The Tenfold Growth Strategy will require mobilising significant resources, according to Matia Kasaija, Minister for Finance, Planning and Economic Development, while presenting the national Budget Strategy for the 2026/2027 financial year.

Kasaija says the government would continue borrowing from the international market, but that this will be based on the nature of the projects.

He says projects like expressways will be financed through Public Private Partnership, with concessional financing being borrowed mainly for non-financially viable but critical social services projects, while blended financing will go to infrastructure like electricity transmission, energy, the Standard Gauge railway, among others.

He says the Public-Private Partnership model of financing has not been as successful because of shortcomings in institutional arrangements. He, however, says that there is a plan to improve the delivery efficiency of the PPP project.

Non-external financed projects like district and community roads and other local government-implemented projects will largely depend on net domestic financing.

Kasaija says the government will continue borrowing from the commercial financial market, but that these loans will be used to fiancé projects that create direct monetary benefits.

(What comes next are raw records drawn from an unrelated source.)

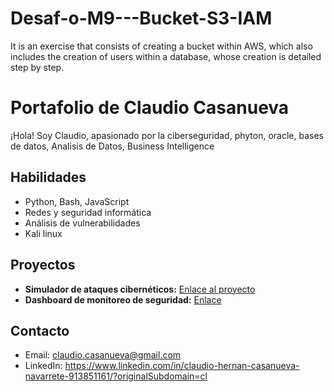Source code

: # Desaf-o-M9---Bucket-S3-IAM
It is an exercise that consists of creating a bucket within AWS, which also includes the creation of users within a database, whose creation is detailed step by step.

# Portafolio de Claudio Casanueva
¡Hola! Soy Claudio, apasionado por la ciberseguridad, phyton, oracle, bases de datos, Analisis de Datos, 
Business Intelligence

## Habilidades
- Python, Bash, JavaScript
- Redes y seguridad informática
- Análisis de vulnerabilidades
- Kali linux

## Proyectos
- **Simulador de ataques cibernéticos:** [Enlace al proyecto](./proyectos/ataques/README.md)
- **Dashboard de monitoreo de seguridad:** [Enlace](./proyectos/dashboard/README.md)

## Contacto
- Email: claudio.casanueva@gmail.com
- LinkedIn: https://www.linkedin.com/in/claudio-hernan-casanueva-navarrete-913851161/?originalSubdomain=cl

He says that by doing this, it will help the government preserve the concessional loans strictly for non-commercial projects or projects meant for social services.

Kasaija says the financing of the Tenfold Growth Strategy will include reprioritisation of resources in the current fiscal framework or repurposing to increase allocative efficiency, implementing strategies to boost domestic revenue mobilisation, improving efficiency for the timely delivery of Public Private Partnership (PPP) projects and intensifying access to non-traditional innovative financing options.

Others are increasing Foreign Direct Investment (FDI) by maintaining sound fiscal and monetary policies to ensure macroeconomic stability and improve the country’s credit ratings, infrastructure development, reducing the cost of doing business, improving governance of government institutions, and the corporate sector.

Another strategy will involve leveraging affordable and sustainable financing through adequate capitalisation of Uganda Development Bank, Uganda Development Corporation (UDC), ACF, SBRF, and Emyooga, which attracts private capital and commercial bank financing in partnership with the Government.

 

The government also has plans to utilize the diaspora financing and infrastructure bonds to enhance the availability of resources. He explained that the government is drawing up the National Diaspora Policy to this end.    Prime Minister Robinah Nabbanja stressed the need for total commitment to the efforts of lifting the 33 percent of the population from the subsistence economy to the money economy by working through Government wealth creation programs.

She said the budget strategy aims at deepening the implementation of the anchor growth sectors of the Agro-Industrialisation, Tourism Development, Mineral-Based Industrial Development, Science Technology and Innovation, including ICT and Creative Arts Industry (ATMS) and the Enablers.

She said there is a need to boost domestic revenue collection to achieve national targets and minimise borrowing both domestically and externally, which undermines the realisation of Uganda’s development.

Meanwhile, Minister Kasaija insisted that Uganda’s national debt, at UGX 116 trillion (USD 32.33 billion) as at the end of June 2025, having grown from UGX 94.72 trillion (USD 25.63 billion), remained sustainable.

Of this, he said domestic debt was UGX 60.34 trillion (USD16.8 billion), while external debt was UGX 55.88 trillion (USD 15.54 billion). This translates into a debt-to-GDP ratio of 51.3 percent, “remaining within sustainable thresholds in the short to medium term,” he says.

The Minister said the increase in public debt reflects higher external disbursements and expanded domestic borrowing to finance major infrastructure projects.

The share of domestic debt as a percentage of the total debt stock rose to 51.9 percent as at the end of June 2025, from 42.9 percent the previous year, which was within the approved medium-term debt strategy and annual borrowing plan of the ministry.